* About this task: The lines to copy from the listing below are those that contain the string "boxes".

----

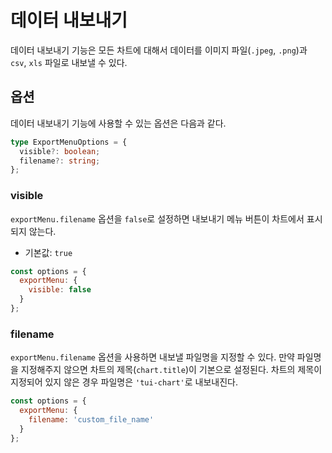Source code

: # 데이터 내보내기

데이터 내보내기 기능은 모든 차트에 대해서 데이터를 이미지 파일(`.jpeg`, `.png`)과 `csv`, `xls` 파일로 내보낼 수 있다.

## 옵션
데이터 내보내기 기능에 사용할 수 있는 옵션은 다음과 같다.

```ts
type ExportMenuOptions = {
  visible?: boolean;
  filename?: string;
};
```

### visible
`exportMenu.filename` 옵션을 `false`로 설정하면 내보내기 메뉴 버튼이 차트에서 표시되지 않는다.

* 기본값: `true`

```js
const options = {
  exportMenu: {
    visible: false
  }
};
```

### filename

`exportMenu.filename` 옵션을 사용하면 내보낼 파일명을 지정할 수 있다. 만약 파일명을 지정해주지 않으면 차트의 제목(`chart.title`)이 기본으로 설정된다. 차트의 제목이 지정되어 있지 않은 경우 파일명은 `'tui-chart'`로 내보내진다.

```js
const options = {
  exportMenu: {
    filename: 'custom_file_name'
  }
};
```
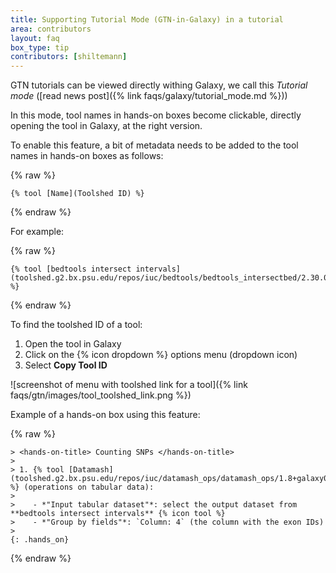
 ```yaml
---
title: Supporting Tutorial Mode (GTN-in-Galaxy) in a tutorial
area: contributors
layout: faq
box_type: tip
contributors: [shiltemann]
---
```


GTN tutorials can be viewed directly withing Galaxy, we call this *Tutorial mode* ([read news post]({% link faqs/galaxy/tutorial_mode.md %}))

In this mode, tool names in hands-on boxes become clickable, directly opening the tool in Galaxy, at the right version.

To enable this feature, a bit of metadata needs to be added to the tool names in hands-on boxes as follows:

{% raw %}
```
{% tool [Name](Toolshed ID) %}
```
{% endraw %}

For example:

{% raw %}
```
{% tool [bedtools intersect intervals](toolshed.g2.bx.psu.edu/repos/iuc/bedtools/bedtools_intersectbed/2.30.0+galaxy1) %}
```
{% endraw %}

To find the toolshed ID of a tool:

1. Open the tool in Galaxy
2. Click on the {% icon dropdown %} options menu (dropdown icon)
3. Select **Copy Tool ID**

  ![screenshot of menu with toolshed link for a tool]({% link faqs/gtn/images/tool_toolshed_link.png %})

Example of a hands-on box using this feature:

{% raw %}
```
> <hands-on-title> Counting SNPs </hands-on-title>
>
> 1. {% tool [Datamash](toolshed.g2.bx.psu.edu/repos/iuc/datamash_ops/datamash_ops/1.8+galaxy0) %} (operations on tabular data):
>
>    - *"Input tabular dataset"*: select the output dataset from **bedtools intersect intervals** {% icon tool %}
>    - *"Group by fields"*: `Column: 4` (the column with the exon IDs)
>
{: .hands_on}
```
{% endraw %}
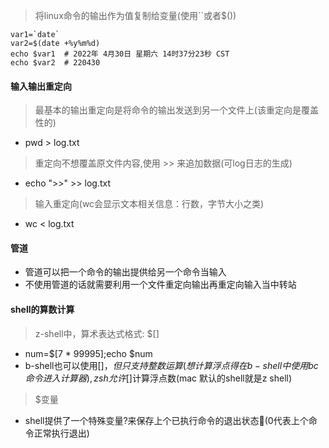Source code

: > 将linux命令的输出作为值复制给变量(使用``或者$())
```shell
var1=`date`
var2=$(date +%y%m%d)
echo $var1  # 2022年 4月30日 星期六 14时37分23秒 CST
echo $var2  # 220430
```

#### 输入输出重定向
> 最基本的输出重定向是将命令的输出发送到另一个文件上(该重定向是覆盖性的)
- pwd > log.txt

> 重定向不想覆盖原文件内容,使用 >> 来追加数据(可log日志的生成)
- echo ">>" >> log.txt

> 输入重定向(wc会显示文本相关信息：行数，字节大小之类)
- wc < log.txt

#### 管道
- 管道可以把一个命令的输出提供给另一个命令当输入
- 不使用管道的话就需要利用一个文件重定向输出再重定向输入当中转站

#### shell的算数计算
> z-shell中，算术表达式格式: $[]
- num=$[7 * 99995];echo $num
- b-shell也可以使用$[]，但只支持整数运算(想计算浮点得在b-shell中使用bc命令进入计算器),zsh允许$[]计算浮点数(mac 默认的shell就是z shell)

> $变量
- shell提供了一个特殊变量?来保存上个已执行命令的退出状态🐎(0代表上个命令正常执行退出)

----

* Answer section:
In this mode, tool names in hands-on boxes become clickable, directly opening the tool in Galaxy, at the right version.
To enable this feature, a bit of metadata needs to be added to the tool names in hands-on boxes as follows:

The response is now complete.